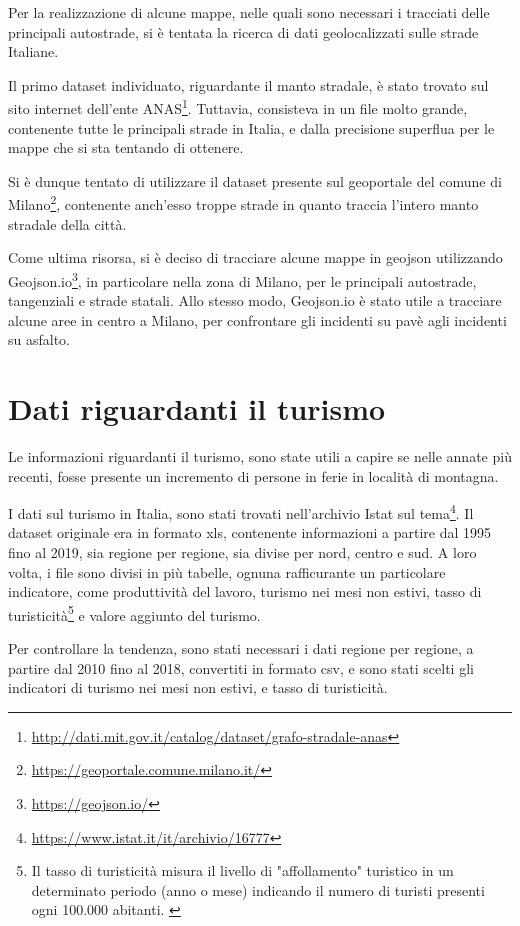 \documentclass[a4paper,12pt]{report}
\begin{document}
Per la realizzazione di alcune mappe, nelle quali sono necessari i tracciati delle principali 
autostrade, si è tentata la ricerca di dati geolocalizzati sulle strade Italiane.

Il primo dataset individuato, riguardante il manto  stradale, è stato trovato sul sito 
internet dell'ente  
ANAS\footnote{\url{http://dati.mit.gov.it/catalog/dataset/grafo-stradale-anas}}. 
Tuttavia, consisteva in un file molto grande, contenente tutte le principali 
strade in Italia, e dalla precisione superflua per le mappe che si sta tentando di ottenere.

Si è dunque tentato di utilizzare il dataset presente sul geoportale del comune di 
Milano\footnote{\url{https://geoportale.comune.milano.it/}}, 
contenente anch'esso troppe strade in quanto traccia l'intero manto stradale della città.

Come ultima risorsa, si è deciso di tracciare alcune mappe in geojson utilizzando 
Geojson.io\footnote{\url{https://geojson.io/}}, in particolare nella zona di Milano, 
per le principali autostrade, tangenziali e strade statali. 
Allo stesso modo, Geojson.io è stato utile a tracciare alcune aree in centro a Milano, 
per confrontare gli incidenti su pavè agli incidenti su asfalto.

\section{Dati riguardanti il turismo}

Le informazioni riguardanti il turismo, sono state utili a capire se nelle annate più 
recenti, fosse presente un incremento di persone in ferie in località di montagna.

I dati sul turismo in Italia, sono stati trovati nell'archivio Istat sul 
tema\footnote{\url{https://www.istat.it/it/archivio/16777}}.
Il dataset originale era in formato xls, contenente informazioni a partire dal 1995 
fino al 2019, sia regione per regione, sia divise per nord, centro e sud.
A loro volta, i file sono divisi in più tabelle, ognuna rafficurante un particolare 
indicatore, come produttività del lavoro, turismo nei mesi non estivi, 
tasso di turisticità\footnote{Il tasso di turisticità misura il livello di "affollamento" 
turistico in un determinato periodo (anno o mese) indicando il numero di turisti presenti 
ogni 100.000 abitanti. \cite{ONTIT:1}} 
e valore aggiunto del turismo.

Per controllare la tendenza, sono stati necessari i dati regione per regione, 
a partire dal 2010 fino al 2018, convertiti in formato csv, e sono stati scelti gli 
indicatori di turismo nei mesi non estivi, e tasso di turisticità. 
\end{document}
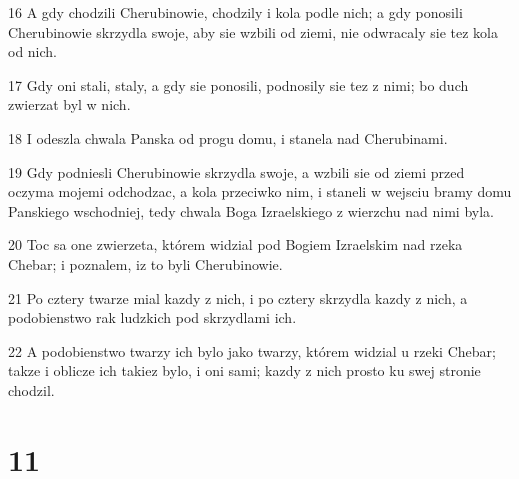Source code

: \par 16 A gdy chodzili Cherubinowie, chodzily i kola podle nich; a gdy ponosili Cherubinowie skrzydla swoje, aby sie wzbili od ziemi, nie odwracaly sie tez kola od nich.
\par 17 Gdy oni stali, staly, a gdy sie ponosili, podnosily sie tez z nimi; bo duch zwierzat byl w nich.
\par 18 I odeszla chwala Panska od progu domu, i stanela nad Cherubinami.
\par 19 Gdy podniesli Cherubinowie skrzydla swoje, a wzbili sie od ziemi przed oczyma mojemi odchodzac, a kola przeciwko nim, i staneli w wejsciu bramy domu Panskiego wschodniej, tedy chwala Boga Izraelskiego z wierzchu nad nimi byla.
\par 20 Toc sa one zwierzeta, którem widzial pod Bogiem Izraelskim nad rzeka Chebar; i poznalem, iz to byli Cherubinowie.
\par 21 Po cztery twarze mial kazdy z nich, i po cztery skrzydla kazdy z nich, a podobienstwo rak ludzkich pod skrzydlami ich.
\par 22 A podobienstwo twarzy ich bylo jako twarzy, którem widzial u rzeki Chebar; takze i oblicze ich takiez bylo, i oni sami; kazdy z nich prosto ku swej stronie chodzil.

\chapter{11}

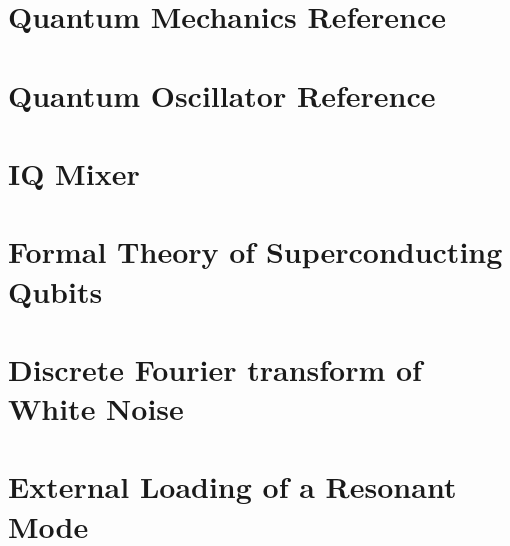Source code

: \begin{appendices}

\chapter{Quantum Mechanics Reference} \label{appendix:quantumMechanics}

\chapter{Quantum Oscillator Reference} \label{appendix:quantumOscillator}

\chapter{IQ Mixer} \label{appendix:IQMixer}

\chapter{Formal Theory of Superconducting Qubits} \label{appendix:qubitTheory}

\chapter{Discrete Fourier transform of White Noise} \label{appendix:whiteNoiseDFT}

\chapter{External Loading of a Resonant Mode} \label{appendix:loadedMode}

\end{appendices}
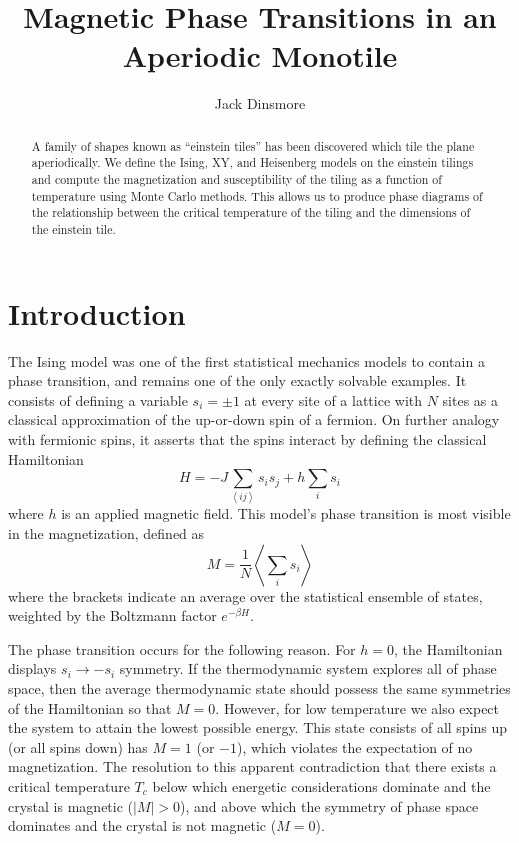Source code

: \documentclass[amsmath,amssymb,aps,twocolumn,nofootinbib]{revtex4-2}
\newcommand{\braket}[1]{\left \langle #1 \right \rangle}
\begin{document}
\title{Magnetic Phase Transitions in an Aperiodic Monotile}
\author{Jack Dinsmore}

\begin{abstract}
  A family of shapes known as ``einstein tiles'' has been discovered which tile the plane aperiodically. We define the Ising, XY, and Heisenberg models on the einstein tilings and compute the magnetization and susceptibility of the tiling as a function of temperature using Monte Carlo methods. This allows us to produce phase diagrams of the relationship between the critical temperature of the tiling and the dimensions of the einstein tile.
\end{abstract}

\maketitle

\section{Introduction}
The Ising model was one of the first statistical mechanics models to contain a phase transition, and remains one of the only exactly solvable examples. It consists of defining a variable $s_i = \pm 1$ at every site of a lattice with $N$ sites as a classical approximation of the up-or-down spin of a fermion. On further analogy with fermionic spins, it asserts that the spins interact by defining the classical Hamiltonian
\begin{equation}
  H = -J \sum_{\braket{ij}} s_i s_j + h \sum_i s_i
  \label{eqn:ising}
\end{equation}
where $h$ is an applied magnetic field. This model's phase transition is most visible in the magnetization, defined as
\begin{equation}
  M = \frac{1}{N}\braket{\sum_{i} s_i}
  \label{eqn:magnetization}
\end{equation}
where the brackets indicate an average over the statistical ensemble of states, weighted by the Boltzmann factor $e^{-\beta H}$.

The phase transition occurs for the following reason. For $h=0$, the Hamiltonian displays $s_i\rightarrow -s_i$ symmetry. If the thermodynamic system explores all of phase space, then the average thermodynamic state should possess the same symmetries of the Hamiltonian so that $M=0$. However, for low temperature we also expect the system to attain the lowest possible energy. This state consists of all spins up (or all spins down) has $M = 1$ (or $-1$), which violates the expectation of no magnetization. The resolution to this apparent contradiction that there exists a critical temperature $T_c$ below which energetic considerations dominate and the crystal is magnetic ($|M|>0$), and above which the symmetry of phase space dominates and the crystal is not magnetic ($M = 0$).
\end{document}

Directions: Output, word for word, the full listing above, with no pictures.

Reply to the exercise:
 \documentclass[a4paper,12pt]{report}
\begin{document}
Per la realizzazione di alcune mappe, nelle quali sono necessari i tracciati delle principali 
autostrade, si è tentata la ricerca di dati geolocalizzati sulle strade Italiane.

Il primo dataset individuato, riguardante il manto  stradale, è stato trovato sul sito 
internet dell'ente  
ANAS\footnote{\url{http://dati.mit.gov.it/catalog/dataset/grafo-stradale-anas}}. 
Tuttavia, consisteva in un file molto grande, contenente tutte le principali 
strade in Italia, e dalla precisione superflua per le mappe che si sta tentando di ottenere.

Si è dunque tentato di utilizzare il dataset presente sul geoportale del comune di 
Milano\footnote{\url{https://geoportale.comune.milano.it/}}, 
contenente anch'esso troppe strade in quanto traccia l'intero manto stradale della città.

Come ultima risorsa, si è deciso di tracciare alcune mappe in geojson utilizzando 
Geojson.io\footnote{\url{https://geojson.io/}}, in particolare nella zona di Milano, 
per le principali autostrade, tangenziali e strade statali. 
Allo stesso modo, Geojson.io è stato utile a tracciare alcune aree in centro a Milano, 
per confrontare gli incidenti su pavè agli incidenti su asfalto.

\section{Dati riguardanti il turismo}

Le informazioni riguardanti il turismo, sono state utili a capire se nelle annate più 
recenti, fosse presente un incremento di persone in ferie in località di montagna.

I dati sul turismo in Italia, sono stati trovati nell'archivio Istat sul 
tema\footnote{\url{https://www.istat.it/it/archivio/16777}}.
Il dataset originale era in formato xls, contenente informazioni a partire dal 1995 
fino al 2019, sia regione per regione, sia divise per nord, centro e sud.
A loro volta, i file sono divisi in più tabelle, ognuna rafficurante un particolare 
indicatore, come produttività del lavoro, turismo nei mesi non estivi, 
tasso di turisticità\footnote{Il tasso di turisticità misura il livello di "affollamento" 
turistico in un determinato periodo (anno o mese) indicando il numero di turisti presenti 
ogni 100.000 abitanti. \cite{ONTIT:1}} 
e valore aggiunto del turismo.

Per controllare la tendenza, sono stati necessari i dati regione per regione, 
a partire dal 2010 fino al 2018, convertiti in formato csv, e sono stati scelti gli 
indicatori di turismo nei mesi non estivi, e tasso di turisticità. 
\end{document}
Source code

: \par 16 A gdy chodzili Cherubinowie, chodzily i kola podle nich; a gdy ponosili Cherubinowie skrzydla swoje, aby sie wzbili od ziemi, nie odwracaly sie tez kola od nich.
\par 17 Gdy oni stali, staly, a gdy sie ponosili, podnosily sie tez z nimi; bo duch zwierzat byl w nich.
\par 18 I odeszla chwala Panska od progu domu, i stanela nad Cherubinami.
\par 19 Gdy podniesli Cherubinowie skrzydla swoje, a wzbili sie od ziemi przed oczyma mojemi odchodzac, a kola przeciwko nim, i staneli w wejsciu bramy domu Panskiego wschodniej, tedy chwala Boga Izraelskiego z wierzchu nad nimi byla.
\par 20 Toc sa one zwierzeta, którem widzial pod Bogiem Izraelskim nad rzeka Chebar; i poznalem, iz to byli Cherubinowie.
\par 21 Po cztery twarze mial kazdy z nich, i po cztery skrzydla kazdy z nich, a podobienstwo rak ludzkich pod skrzydlami ich.
\par 22 A podobienstwo twarzy ich bylo jako twarzy, którem widzial u rzeki Chebar; takze i oblicze ich takiez bylo, i oni sami; kazdy z nich prosto ku swej stronie chodzil.

\chapter{11}

Source code

: \begin{appendices}

\chapter{Quantum Mechanics Reference} \label{appendix:quantumMechanics}

\chapter{Quantum Oscillator Reference} \label{appendix:quantumOscillator}

\chapter{IQ Mixer} \label{appendix:IQMixer}

\chapter{Formal Theory of Superconducting Qubits} \label{appendix:qubitTheory}

\chapter{Discrete Fourier transform of White Noise} \label{appendix:whiteNoiseDFT}

\chapter{External Loading of a Resonant Mode} \label{appendix:loadedMode}

\end{appendices}
Source code

: \documentclass[amsmath,amssymb,aps,twocolumn,nofootinbib]{revtex4-2}
\newcommand{\braket}[1]{\left \langle #1 \right \rangle}
\begin{document}
\title{Magnetic Phase Transitions in an Aperiodic Monotile}
\author{Jack Dinsmore}

\begin{abstract}
  A family of shapes known as ``einstein tiles'' has been discovered which tile the plane aperiodically. We define the Ising, XY, and Heisenberg models on the einstein tilings and compute the magnetization and susceptibility of the tiling as a function of temperature using Monte Carlo methods. This allows us to produce phase diagrams of the relationship between the critical temperature of the tiling and the dimensions of the einstein tile.
\end{abstract}

\maketitle

\section{Introduction}
The Ising model was one of the first statistical mechanics models to contain a phase transition, and remains one of the only exactly solvable examples. It consists of defining a variable $s_i = \pm 1$ at every site of a lattice with $N$ sites as a classical approximation of the up-or-down spin of a fermion. On further analogy with fermionic spins, it asserts that the spins interact by defining the classical Hamiltonian
\begin{equation}
  H = -J \sum_{\braket{ij}} s_i s_j + h \sum_i s_i
  \label{eqn:ising}
\end{equation}
where $h$ is an applied magnetic field. This model's phase transition is most visible in the magnetization, defined as
\begin{equation}
  M = \frac{1}{N}\braket{\sum_{i} s_i}
  \label{eqn:magnetization}
\end{equation}
where the brackets indicate an average over the statistical ensemble of states, weighted by the Boltzmann factor $e^{-\beta H}$.

The phase transition occurs for the following reason. For $h=0$, the Hamiltonian displays $s_i\rightarrow -s_i$ symmetry. If the thermodynamic system explores all of phase space, then the average thermodynamic state should possess the same symmetries of the Hamiltonian so that $M=0$. However, for low temperature we also expect the system to attain the lowest possible energy. This state consists of all spins up (or all spins down) has $M = 1$ (or $-1$), which violates the expectation of no magnetization. The resolution to this apparent contradiction that there exists a critical temperature $T_c$ below which energetic considerations dominate and the crystal is magnetic ($|M|>0$), and above which the symmetry of phase space dominates and the crystal is not magnetic ($M = 0$).
\end{document}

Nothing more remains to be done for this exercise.